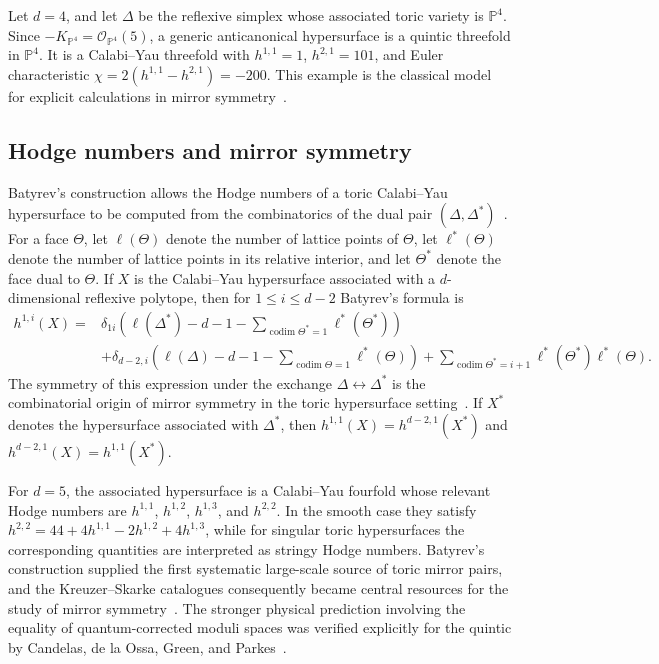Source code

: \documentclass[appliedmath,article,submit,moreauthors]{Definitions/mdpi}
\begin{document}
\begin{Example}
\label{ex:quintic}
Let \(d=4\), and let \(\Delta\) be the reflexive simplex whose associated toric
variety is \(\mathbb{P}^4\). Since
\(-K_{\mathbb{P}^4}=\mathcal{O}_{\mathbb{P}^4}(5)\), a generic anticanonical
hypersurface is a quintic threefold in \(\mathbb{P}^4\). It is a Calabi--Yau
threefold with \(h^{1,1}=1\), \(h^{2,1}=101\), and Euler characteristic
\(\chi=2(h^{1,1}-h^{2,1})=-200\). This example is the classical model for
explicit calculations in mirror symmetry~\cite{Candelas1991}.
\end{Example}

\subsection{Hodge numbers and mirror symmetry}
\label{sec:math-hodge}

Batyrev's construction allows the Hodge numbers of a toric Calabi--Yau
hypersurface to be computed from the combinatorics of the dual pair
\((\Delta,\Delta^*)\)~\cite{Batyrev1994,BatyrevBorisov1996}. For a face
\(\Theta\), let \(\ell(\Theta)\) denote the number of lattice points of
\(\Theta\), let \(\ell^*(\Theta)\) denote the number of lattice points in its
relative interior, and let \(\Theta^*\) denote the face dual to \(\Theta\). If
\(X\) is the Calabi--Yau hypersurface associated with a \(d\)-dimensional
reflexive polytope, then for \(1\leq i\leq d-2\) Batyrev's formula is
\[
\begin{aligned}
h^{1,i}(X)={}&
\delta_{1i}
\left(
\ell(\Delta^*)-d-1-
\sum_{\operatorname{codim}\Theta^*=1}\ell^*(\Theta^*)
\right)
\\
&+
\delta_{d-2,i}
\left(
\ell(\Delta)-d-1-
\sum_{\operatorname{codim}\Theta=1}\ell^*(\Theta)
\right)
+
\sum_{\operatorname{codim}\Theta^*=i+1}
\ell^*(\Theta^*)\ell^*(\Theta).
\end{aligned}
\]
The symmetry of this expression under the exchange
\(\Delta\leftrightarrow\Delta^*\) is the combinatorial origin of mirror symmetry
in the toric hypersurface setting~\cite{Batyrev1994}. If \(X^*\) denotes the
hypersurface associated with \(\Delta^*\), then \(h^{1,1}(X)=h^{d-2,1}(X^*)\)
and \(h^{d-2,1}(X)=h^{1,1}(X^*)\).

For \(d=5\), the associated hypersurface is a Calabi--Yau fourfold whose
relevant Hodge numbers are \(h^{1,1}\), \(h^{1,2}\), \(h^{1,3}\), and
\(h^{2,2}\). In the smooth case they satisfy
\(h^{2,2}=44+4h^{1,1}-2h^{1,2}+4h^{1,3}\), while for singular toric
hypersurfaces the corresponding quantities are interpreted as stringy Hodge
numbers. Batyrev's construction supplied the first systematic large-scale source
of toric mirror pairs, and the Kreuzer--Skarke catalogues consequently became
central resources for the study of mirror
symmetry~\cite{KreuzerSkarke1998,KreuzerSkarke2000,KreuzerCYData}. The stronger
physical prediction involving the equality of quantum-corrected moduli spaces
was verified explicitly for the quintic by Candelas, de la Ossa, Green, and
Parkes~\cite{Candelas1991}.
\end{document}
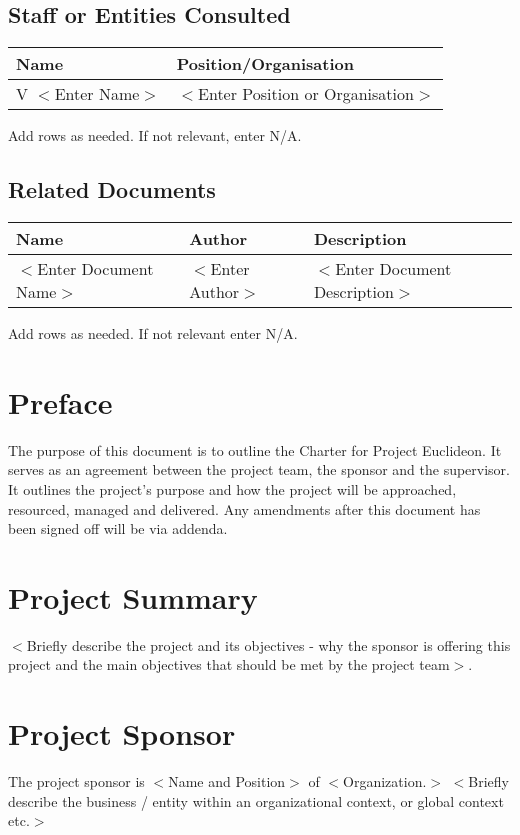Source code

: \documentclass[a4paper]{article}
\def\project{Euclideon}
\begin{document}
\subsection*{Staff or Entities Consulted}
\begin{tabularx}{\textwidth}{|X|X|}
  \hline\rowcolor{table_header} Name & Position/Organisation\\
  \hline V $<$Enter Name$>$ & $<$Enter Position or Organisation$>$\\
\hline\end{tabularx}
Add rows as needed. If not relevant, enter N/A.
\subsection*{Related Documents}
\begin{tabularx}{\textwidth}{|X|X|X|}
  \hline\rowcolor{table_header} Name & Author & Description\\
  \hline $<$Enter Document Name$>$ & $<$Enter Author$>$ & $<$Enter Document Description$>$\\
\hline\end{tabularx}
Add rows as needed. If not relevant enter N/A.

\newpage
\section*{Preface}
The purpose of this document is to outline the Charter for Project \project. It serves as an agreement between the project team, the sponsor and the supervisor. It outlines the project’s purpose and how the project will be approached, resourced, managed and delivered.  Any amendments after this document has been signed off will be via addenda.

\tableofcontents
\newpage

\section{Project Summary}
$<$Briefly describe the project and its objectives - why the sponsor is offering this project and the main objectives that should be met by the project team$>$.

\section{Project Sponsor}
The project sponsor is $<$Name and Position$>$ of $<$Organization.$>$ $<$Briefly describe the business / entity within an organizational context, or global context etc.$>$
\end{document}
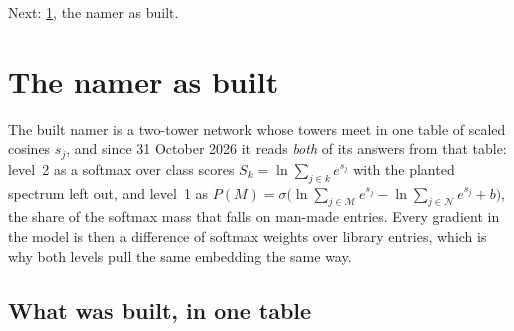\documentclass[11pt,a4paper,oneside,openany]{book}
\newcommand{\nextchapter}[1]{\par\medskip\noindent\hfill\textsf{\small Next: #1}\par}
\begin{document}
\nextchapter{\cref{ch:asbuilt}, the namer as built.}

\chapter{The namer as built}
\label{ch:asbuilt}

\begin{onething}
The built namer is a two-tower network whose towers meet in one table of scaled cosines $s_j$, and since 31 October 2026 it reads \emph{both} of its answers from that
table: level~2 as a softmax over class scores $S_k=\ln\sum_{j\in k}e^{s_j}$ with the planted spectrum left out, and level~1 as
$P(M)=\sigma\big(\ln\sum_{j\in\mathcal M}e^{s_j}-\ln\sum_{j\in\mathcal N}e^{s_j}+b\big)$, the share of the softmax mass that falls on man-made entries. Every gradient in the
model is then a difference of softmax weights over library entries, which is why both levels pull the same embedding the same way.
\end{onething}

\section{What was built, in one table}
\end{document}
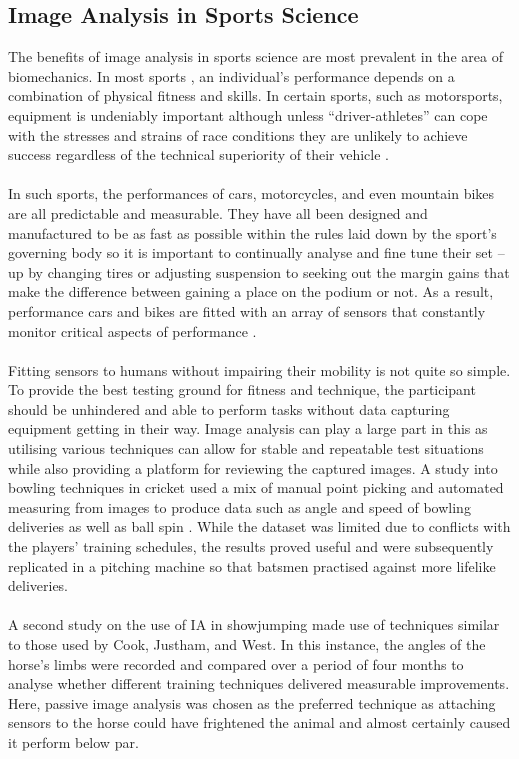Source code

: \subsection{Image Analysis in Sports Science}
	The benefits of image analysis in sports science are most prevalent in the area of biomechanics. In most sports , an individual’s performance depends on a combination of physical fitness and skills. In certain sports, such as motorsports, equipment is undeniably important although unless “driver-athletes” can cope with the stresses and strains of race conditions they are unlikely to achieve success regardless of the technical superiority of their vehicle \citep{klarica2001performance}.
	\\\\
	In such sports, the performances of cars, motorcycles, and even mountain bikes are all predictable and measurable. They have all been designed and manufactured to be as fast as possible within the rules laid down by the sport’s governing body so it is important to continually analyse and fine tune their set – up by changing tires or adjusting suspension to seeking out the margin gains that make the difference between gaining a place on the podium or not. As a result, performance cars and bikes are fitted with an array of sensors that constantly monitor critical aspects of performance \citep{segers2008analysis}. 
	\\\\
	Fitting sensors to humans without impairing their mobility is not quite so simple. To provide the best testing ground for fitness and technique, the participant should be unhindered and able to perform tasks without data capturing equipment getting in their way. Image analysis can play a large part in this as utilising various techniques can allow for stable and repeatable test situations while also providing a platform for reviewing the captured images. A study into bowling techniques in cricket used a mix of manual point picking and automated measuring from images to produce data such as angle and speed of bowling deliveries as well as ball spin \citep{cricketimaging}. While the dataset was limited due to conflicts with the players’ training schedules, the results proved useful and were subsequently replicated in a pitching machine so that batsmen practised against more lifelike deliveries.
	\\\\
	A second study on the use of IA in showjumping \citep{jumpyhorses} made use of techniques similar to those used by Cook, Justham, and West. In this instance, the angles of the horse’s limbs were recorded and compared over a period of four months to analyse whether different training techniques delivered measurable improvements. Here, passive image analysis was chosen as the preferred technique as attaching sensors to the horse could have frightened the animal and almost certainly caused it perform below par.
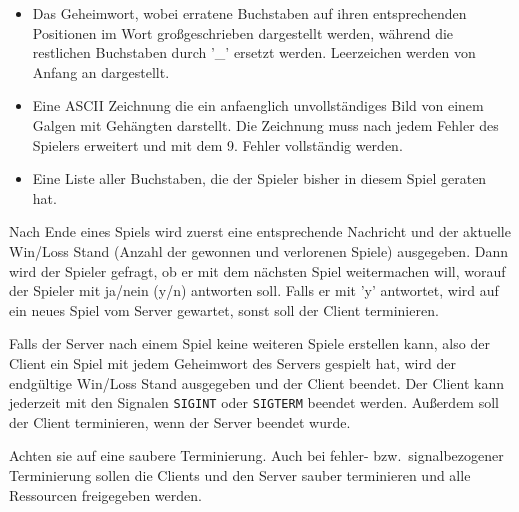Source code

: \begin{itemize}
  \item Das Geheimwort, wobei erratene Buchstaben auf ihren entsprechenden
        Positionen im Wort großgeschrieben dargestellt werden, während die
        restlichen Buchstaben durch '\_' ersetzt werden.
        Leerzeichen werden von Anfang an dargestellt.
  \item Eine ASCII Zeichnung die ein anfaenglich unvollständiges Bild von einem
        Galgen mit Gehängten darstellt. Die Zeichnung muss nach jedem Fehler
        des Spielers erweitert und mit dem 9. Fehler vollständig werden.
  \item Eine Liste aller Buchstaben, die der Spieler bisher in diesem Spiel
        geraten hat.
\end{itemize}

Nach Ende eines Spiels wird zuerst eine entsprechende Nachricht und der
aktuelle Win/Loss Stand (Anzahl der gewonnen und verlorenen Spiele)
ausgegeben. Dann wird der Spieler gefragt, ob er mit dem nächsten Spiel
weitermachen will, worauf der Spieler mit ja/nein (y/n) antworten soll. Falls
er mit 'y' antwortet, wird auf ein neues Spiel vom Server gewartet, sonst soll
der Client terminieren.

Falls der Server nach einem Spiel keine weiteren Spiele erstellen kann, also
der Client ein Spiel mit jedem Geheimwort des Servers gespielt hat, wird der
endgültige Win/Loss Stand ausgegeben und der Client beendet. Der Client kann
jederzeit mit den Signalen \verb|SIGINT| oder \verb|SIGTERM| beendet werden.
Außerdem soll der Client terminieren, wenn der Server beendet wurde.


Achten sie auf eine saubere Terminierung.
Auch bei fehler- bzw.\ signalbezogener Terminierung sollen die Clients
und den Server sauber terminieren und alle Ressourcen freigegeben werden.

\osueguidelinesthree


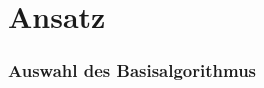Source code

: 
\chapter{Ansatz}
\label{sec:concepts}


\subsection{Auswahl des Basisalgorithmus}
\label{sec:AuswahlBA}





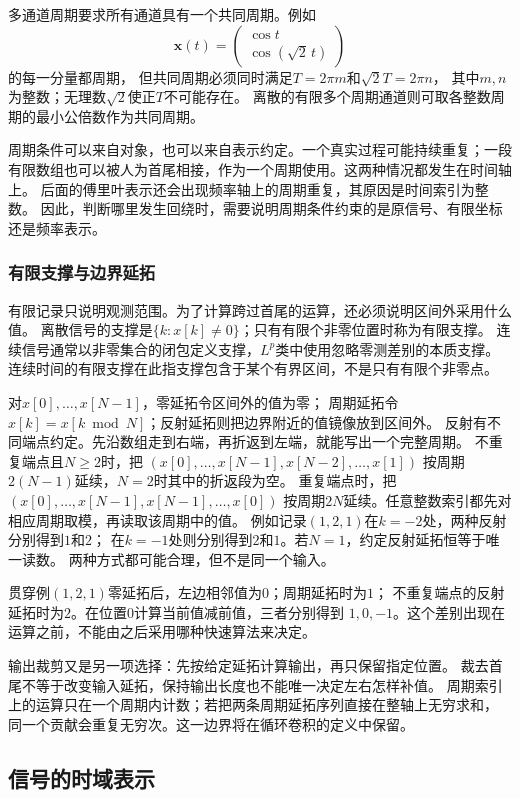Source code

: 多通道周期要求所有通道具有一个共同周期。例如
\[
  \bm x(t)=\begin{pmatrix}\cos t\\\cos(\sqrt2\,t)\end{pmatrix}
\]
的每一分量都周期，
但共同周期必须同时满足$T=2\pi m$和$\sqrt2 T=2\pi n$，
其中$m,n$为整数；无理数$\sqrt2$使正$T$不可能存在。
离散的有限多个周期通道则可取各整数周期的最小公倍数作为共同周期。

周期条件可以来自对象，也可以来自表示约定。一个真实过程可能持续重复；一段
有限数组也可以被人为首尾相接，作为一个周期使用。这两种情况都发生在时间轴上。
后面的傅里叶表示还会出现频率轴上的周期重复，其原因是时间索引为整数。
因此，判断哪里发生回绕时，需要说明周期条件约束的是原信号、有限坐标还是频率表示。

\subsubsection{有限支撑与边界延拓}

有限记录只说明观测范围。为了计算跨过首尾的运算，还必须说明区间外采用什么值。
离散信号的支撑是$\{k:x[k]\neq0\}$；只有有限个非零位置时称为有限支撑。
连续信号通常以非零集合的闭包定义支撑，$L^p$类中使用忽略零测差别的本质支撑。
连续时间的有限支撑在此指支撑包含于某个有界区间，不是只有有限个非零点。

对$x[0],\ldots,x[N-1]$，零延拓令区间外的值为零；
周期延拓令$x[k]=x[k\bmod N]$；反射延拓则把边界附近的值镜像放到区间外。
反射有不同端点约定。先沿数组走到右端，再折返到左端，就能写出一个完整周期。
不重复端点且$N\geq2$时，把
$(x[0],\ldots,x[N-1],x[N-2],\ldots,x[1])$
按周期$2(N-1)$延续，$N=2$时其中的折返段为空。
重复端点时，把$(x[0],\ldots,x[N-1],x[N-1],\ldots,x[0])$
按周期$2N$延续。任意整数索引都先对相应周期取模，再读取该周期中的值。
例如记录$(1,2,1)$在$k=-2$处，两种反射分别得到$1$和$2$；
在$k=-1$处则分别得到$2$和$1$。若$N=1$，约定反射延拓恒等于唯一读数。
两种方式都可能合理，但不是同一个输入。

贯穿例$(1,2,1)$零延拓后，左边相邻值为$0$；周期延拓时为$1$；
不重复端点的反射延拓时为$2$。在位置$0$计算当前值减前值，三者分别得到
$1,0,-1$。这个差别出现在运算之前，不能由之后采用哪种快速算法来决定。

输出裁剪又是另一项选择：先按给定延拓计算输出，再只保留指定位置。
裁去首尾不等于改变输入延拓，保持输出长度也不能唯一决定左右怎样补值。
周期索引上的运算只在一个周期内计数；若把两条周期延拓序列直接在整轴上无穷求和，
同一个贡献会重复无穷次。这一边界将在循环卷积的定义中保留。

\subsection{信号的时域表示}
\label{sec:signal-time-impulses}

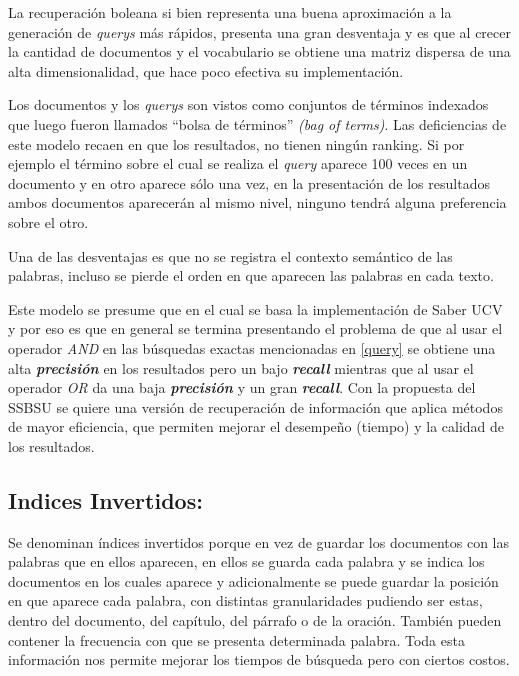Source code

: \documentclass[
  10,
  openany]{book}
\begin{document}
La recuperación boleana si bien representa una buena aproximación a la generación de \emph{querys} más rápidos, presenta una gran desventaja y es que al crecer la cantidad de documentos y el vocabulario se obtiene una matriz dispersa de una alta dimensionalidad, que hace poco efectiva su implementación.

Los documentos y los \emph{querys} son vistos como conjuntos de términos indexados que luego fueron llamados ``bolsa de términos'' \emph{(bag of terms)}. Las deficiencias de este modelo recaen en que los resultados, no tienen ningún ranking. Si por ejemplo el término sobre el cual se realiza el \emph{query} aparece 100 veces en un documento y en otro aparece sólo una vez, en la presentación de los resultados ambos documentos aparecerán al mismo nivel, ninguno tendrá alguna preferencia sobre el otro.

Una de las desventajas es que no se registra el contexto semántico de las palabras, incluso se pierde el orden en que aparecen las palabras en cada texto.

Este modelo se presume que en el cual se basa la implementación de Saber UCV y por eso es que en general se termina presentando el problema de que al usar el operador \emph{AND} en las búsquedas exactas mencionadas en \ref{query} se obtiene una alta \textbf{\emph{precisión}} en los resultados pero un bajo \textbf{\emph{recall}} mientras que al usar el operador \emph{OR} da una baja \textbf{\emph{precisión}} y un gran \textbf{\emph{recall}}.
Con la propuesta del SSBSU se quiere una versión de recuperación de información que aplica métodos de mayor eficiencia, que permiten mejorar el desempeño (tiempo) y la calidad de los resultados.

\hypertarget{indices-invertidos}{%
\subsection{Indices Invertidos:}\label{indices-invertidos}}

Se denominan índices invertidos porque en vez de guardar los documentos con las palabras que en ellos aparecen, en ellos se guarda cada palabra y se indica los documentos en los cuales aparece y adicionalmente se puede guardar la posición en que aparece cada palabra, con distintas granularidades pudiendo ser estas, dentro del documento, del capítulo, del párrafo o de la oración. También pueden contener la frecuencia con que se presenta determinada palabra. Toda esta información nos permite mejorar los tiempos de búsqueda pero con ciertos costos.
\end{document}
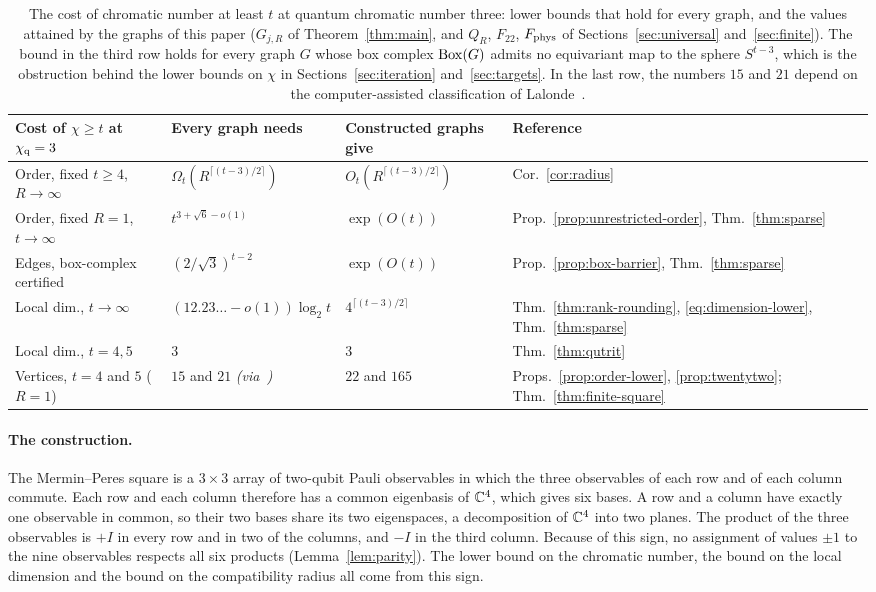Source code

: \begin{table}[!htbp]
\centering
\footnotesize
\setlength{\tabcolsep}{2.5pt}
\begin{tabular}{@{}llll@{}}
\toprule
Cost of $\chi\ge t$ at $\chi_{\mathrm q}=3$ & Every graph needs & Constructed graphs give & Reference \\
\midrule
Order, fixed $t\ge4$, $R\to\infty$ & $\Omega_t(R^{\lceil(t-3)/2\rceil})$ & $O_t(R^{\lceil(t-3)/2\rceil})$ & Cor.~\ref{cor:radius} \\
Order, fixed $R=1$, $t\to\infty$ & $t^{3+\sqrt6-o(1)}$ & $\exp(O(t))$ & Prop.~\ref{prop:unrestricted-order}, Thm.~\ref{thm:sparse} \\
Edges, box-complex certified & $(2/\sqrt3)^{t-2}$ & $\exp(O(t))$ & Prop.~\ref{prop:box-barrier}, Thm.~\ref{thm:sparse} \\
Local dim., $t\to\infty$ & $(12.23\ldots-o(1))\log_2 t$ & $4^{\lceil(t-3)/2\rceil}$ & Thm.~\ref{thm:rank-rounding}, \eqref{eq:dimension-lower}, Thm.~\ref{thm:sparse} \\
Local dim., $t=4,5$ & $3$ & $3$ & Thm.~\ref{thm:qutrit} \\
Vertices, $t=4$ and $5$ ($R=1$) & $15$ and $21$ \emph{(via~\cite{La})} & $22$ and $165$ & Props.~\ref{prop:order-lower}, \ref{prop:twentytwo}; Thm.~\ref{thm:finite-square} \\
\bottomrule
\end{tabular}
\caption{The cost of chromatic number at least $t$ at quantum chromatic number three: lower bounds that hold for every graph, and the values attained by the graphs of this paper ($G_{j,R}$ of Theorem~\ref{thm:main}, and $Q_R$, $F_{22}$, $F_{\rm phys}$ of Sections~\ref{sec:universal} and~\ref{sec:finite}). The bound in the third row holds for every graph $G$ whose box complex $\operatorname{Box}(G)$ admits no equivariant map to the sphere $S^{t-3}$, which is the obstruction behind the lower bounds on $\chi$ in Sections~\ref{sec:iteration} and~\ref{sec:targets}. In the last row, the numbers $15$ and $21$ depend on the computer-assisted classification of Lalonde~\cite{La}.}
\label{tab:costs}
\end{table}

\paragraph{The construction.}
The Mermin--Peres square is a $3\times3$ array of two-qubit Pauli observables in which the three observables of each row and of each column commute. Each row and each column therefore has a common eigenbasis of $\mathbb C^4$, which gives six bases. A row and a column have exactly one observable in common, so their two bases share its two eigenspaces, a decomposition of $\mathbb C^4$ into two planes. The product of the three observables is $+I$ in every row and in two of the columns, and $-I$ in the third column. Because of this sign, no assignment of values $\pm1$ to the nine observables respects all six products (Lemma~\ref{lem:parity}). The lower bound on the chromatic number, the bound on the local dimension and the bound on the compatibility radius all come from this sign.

────────

Problem description >> Retype only this portion of the data above: the line containing "relevant Hodge numbers", the line containing "hypersurfaces the corresponding", and all lines between them, exactly.

Response >>
relevant Hodge numbers are \(h^{1,1}\), \(h^{1,2}\), \(h^{1,3}\), and
\(h^{2,2}\). In the smooth case they satisfy
\(h^{2,2}=44+4h^{1,1}-2h^{1,2}+4h^{1,3}\), while for singular toric
hypersurfaces the corresponding quantities are interpreted as stringy Hodge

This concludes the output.